● THE TASK: Wherever the string "with" occurs in a line of these records, report that line.

[DATA FOR THIS EXERCISE Boundary: Start]

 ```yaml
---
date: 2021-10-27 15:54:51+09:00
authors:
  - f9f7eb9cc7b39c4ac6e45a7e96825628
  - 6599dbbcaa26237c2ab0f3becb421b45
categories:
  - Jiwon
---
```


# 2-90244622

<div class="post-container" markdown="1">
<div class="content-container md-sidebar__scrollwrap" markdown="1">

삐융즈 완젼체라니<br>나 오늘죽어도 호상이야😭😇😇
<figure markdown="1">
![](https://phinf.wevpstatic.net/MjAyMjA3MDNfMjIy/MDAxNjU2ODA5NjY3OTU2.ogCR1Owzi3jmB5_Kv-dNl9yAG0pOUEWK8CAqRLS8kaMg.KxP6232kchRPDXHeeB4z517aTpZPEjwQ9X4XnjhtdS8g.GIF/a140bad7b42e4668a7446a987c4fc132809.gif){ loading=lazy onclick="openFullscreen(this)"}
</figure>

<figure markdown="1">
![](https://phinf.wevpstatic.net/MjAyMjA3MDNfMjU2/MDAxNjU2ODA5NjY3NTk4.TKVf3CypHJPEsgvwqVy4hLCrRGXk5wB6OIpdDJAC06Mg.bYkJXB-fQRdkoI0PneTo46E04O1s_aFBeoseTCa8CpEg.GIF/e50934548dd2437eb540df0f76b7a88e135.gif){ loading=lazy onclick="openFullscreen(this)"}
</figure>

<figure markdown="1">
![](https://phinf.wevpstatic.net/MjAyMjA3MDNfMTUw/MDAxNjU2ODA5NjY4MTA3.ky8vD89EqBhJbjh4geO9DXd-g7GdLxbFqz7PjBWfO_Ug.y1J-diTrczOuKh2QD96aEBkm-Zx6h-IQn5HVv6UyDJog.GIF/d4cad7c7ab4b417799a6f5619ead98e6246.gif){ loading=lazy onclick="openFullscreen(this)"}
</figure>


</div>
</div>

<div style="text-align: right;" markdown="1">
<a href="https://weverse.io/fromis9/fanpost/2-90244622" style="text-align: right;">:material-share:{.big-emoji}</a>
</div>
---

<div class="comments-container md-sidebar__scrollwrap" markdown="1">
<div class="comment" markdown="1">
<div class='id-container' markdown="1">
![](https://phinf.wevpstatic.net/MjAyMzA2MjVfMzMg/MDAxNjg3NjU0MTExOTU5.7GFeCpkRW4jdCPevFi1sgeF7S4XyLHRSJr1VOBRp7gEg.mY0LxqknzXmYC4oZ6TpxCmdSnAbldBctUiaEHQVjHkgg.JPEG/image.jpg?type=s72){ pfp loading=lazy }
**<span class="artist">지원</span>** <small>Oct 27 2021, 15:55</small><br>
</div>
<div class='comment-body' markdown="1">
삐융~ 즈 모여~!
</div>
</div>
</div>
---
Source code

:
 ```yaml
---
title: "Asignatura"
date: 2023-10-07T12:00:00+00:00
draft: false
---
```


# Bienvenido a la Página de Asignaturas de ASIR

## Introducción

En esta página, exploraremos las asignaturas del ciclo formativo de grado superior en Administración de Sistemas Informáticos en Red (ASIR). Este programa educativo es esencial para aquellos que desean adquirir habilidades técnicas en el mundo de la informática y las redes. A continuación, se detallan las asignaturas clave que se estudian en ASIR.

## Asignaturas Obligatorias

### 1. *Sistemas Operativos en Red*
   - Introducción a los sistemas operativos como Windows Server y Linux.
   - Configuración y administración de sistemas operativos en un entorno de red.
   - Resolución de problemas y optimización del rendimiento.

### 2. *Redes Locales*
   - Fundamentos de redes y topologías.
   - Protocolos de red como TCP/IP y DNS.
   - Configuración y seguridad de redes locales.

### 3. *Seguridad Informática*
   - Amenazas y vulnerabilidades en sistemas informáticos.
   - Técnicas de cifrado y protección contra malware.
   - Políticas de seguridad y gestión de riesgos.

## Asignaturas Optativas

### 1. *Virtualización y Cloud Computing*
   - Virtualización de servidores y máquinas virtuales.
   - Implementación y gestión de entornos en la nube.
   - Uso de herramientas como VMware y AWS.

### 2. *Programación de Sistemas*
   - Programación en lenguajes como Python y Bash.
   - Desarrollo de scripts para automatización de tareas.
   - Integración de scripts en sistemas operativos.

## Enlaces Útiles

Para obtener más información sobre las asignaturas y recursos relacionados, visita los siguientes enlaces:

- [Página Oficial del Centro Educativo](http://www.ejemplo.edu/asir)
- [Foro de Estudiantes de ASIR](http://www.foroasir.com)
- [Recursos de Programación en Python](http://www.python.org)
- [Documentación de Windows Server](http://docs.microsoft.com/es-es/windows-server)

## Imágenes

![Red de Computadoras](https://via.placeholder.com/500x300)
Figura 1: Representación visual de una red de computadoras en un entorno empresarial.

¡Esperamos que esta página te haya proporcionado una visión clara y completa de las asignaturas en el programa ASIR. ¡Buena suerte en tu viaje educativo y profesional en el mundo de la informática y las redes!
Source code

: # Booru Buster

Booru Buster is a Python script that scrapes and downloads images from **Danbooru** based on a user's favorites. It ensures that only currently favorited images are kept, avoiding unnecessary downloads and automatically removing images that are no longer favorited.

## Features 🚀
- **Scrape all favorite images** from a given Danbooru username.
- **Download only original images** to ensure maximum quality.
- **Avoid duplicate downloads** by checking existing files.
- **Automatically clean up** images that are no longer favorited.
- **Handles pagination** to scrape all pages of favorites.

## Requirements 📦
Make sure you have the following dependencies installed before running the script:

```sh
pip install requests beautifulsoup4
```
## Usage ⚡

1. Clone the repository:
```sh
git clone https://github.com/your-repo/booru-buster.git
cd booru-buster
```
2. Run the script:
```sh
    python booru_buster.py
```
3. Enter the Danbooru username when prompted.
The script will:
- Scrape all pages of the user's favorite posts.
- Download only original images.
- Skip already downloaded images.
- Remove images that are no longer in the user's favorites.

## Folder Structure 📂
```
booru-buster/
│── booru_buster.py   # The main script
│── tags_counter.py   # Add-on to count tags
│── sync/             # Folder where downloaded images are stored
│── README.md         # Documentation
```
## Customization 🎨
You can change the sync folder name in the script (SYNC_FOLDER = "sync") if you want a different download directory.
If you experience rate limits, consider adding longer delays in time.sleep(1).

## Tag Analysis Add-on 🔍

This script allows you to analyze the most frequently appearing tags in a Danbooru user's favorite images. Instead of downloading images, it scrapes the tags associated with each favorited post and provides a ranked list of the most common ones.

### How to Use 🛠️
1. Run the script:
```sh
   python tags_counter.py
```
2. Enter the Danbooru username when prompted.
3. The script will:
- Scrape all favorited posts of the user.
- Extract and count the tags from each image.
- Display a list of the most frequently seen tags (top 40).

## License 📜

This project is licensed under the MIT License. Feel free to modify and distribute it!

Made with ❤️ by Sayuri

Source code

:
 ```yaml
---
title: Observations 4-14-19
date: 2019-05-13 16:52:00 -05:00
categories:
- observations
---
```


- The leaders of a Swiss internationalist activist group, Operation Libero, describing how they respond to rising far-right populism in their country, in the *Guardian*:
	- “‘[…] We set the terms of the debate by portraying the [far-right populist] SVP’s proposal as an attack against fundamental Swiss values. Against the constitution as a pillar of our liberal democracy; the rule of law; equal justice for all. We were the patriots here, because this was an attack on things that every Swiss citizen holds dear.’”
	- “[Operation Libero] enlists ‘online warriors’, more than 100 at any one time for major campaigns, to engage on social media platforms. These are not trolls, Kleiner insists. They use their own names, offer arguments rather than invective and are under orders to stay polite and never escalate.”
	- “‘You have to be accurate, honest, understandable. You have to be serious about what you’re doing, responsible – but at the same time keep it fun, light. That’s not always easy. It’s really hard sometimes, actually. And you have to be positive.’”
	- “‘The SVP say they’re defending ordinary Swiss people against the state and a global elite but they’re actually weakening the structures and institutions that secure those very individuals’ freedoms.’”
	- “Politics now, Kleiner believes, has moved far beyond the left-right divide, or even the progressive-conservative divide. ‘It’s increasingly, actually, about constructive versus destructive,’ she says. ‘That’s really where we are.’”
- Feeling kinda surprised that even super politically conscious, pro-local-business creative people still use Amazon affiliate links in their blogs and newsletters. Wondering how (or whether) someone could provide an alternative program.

[DATA FOR THIS EXERCISE Boundary: End]

● FINISHED EXERCISE:
This script allows you to analyze the most frequently appearing tags in a Danbooru user's favorite images. Instead of downloading images, it scrapes the tags associated with each favorited post and provides a ranked list of the most common ones.
Made with ❤️ by Sayuri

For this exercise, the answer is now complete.